When Handler Walter slides into my DMs asking me if I want to be tossed around by different corpos just looking for another mech jockey to fly in and spray bullets, the answer is always yes.
At first, it's just to get another chance to jump into your insane death robot. Piloting your mech feels crisp and responsive, the mission environments absolutely whip in a dystopian kind of way, and there's an endless swiss army knife of weaponry and kit options waiting for you back at the garage that promise to make your next excursion feel fresh. Each new mission sells you further on the rules of Rubicon. You're sold to the highest corpo bidder, often times it'll be the execs who saw you tear through their wage slaves in the previous mission and want to strike back at your former masters. Even when you're hired by the rebel forces who want to kick the parasitic corpos off Rubicon, you'll find that they still have to buy their guns from their enemies because everything in this world costs credits. Even the ammo you spend each mission gets deducted from your paycheck.

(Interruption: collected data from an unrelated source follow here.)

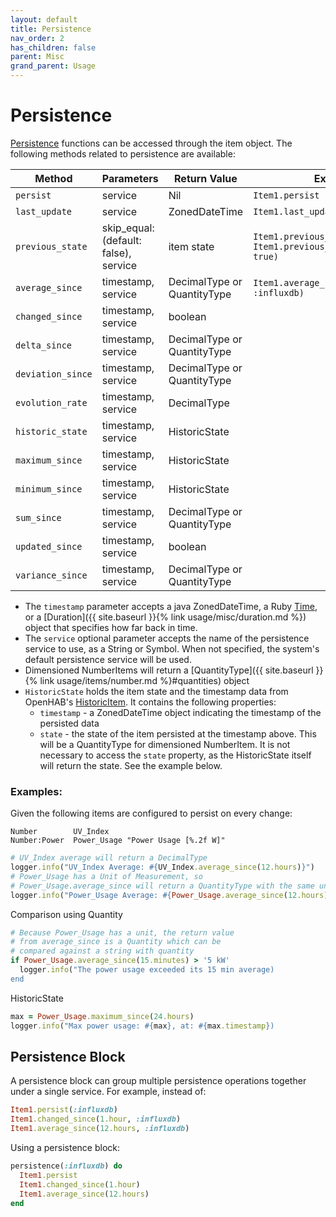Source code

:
 ```yaml
---
layout: default
title: Persistence
nav_order: 2
has_children: false
parent: Misc
grand_parent: Usage
---
```


# Persistence

[Persistence](https://www.openhab.org/docs/configuration/persistence.html) functions can be accessed through the item object. The following methods related to persistence are available: 

| Method            | Parameters                            | Return Value                | Example                                                         |
| ----------------- | ------------------------------------- | --------------------------- | --------------------------------------------------------------- |
| `persist`         | service                               | Nil                         | `Item1.persist`                                                 |
| `last_update`     | service                               | ZonedDateTime               | `Item1.last_update`                                             |
| `previous_state`  | skip_equal: (default: false), service | item state                  | `Item1.previous_state` `Item1.previous_state(skip_equal: true)` |
| `average_since`   | timestamp, service                    | DecimalType or QuantityType | `Item1.average_since(-1.hours, :influxdb)`                      |
| `changed_since`   | timestamp, service                    | boolean                     |                                                                 |
| `delta_since`     | timestamp, service                    | DecimalType or QuantityType |                                                                 |
| `deviation_since` | timestamp, service                    | DecimalType or QuantityType |                                                                 |
| `evolution_rate`  | timestamp, service                    | DecimalType                 |                                                                 |
| `historic_state`  | timestamp, service                    | HistoricState               |                                                                 |
| `maximum_since`   | timestamp, service                    | HistoricState               |                                                                 |
| `minimum_since`   | timestamp, service                    | HistoricState               |                                                                 |
| `sum_since`       | timestamp, service                    | DecimalType or QuantityType |                                                                 |
| `updated_since`   | timestamp, service                    | boolean                     |                                                                 |
| `variance_since`  | timestamp, service                    | DecimalType or QuantityType |                                                                 |

* The `timestamp` parameter accepts a java ZonedDateTime, a Ruby [Time](https://ruby-doc.org/core-2.6.3/Time.html), or a [Duration]({{ site.baseurl }}{% link usage/misc/duration.md %}) object that specifies how far back in time.
* The `service` optional parameter accepts the name of the persistence service to use, as a String or Symbol. When not specified, the system's default persistence service will be used.
* Dimensioned NumberItems will return a [QuantityType]({{ site.baseurl }}{% link usage/items/number.md %}#quantities) object
* `HistoricState` holds the item state and the timestamp data from OpenHAB's [HistoricItem](https://openhab.org/javadoc/latest/org/openhab/core/persistence/historicitem). It contains the following properties:
  * `timestamp` - a ZonedDateTime object indicating the timestamp of the persisted data
  * `state` - the state of the item persisted at the timestamp above. This will be a QuantityType for dimensioned NumberItem. It is not necessary to access the `state` property, as the HistoricState itself will return the state. See the example below.
  
  

### Examples:

Given the following items are configured to persist on every change:
```
Number        UV_Index
Number:Power  Power_Usage "Power Usage [%.2f W]"
```

```ruby
# UV_Index average will return a DecimalType
logger.info("UV_Index Average: #{UV_Index.average_since(12.hours)}") 
# Power_Usage has a Unit of Measurement, so 
# Power_Usage.average_since will return a QuantityType with the same unit
logger.info("Power_Usage Average: #{Power_Usage.average_since(12.hours)}") 
```

Comparison using Quantity

```ruby
# Because Power_Usage has a unit, the return value 
# from average_since is a Quantity which can be
# compared against a string with quantity
if Power_Usage.average_since(15.minutes) > '5 kW'
  logger.info("The power usage exceeded its 15 min average)
end
```

HistoricState

```ruby
max = Power_Usage.maximum_since(24.hours)
logger.info("Max power usage: #{max}, at: #{max.timestamp})
```

## Persistence Block

A persistence block can group multiple persistence operations together under a single service. For example, instead of:

```ruby
Item1.persist(:influxdb)
Item1.changed_since(1.hour, :influxdb)
Item1.average_since(12.hours, :influxdb)
```

Using a persistence block:

```ruby
persistence(:influxdb) do
  Item1.persist
  Item1.changed_since(1.hour)
  Item1.average_since(12.hours)
end
```
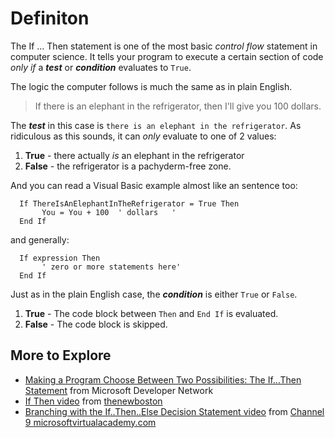 # Definiton #
The If ... Then statement is one of the most basic _control flow_ statement in computer science.
It tells your program to execute a certain section of code
_only if_ a _**test**_  or _**condition**_ evaluates to `True`.

The logic the computer follows is much the same as in plain English.

> If there is an elephant in the refrigerator, then I'll give you 100 dollars.

The _**test**_ in this case is `there is an elephant in the refrigerator`.
As ridiculous as this sounds, it can _only_ evaluate to one of 2 values:
  1. **True** - there actually _is_ an elephant in the refrigerator
  1. **False** - the refrigerator is a pachyderm-free zone.


And you can read a Visual Basic example almost like an sentence too:
```
  If ThereIsAnElephantInTheRefrigerator = True Then
       You = You + 100  ' dollars   '
  End If
```
and generally:
```
  If expression Then
       ' zero or more statements here'
  End If
```


Just as in the plain English case, the _**condition**_ is either `True` or `False`.
  1. **True** - The code block between `Then` and `End If` is evaluated.
  1. **False** - The code block is skipped.


## More to Explore ##
  * [Making a Program Choose Between Two Possibilities: The If...Then Statement](https://msdn.microsoft.com/en-us/library/whz9yas9(v=vs.90).aspx) from Microsoft Developer Network
  * [If Then video](https://www.youtube.com/watch?v=MRnlg_V_0BI) from [thenewboston](https://www.thenewboston.com/videos.php)
  * [Branching with the If..Then..Else Decision Statement video](http://channel9.msdn.com/series/Visual-Basic-Fundamentals-for-Absolute-Beginners/07) from [Channel 9 microsoftvirtualacademy.com](http://channel9.msdn.com/Series/Visual-Basic-Fundamentals-for-Absolute-Beginners)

Eventually, those shiny bits of gameplay start to grow stale. Almost all of the weapon loadouts can be reduced to holding down L2 + R2 to mow down waves of trivial mobs and even when you hit those insane boss battle difficulty spikes, most of the challenge there is just trying to keep them on screen long enough to pump lead. Because of that, the missions end up feeling like stretches of filler to get you to the next set piece boss encounter.
Still finished the game though because I ended up caring about how this story and its characters would end up. And I would never ever let down my road dawg V.IV Rusty.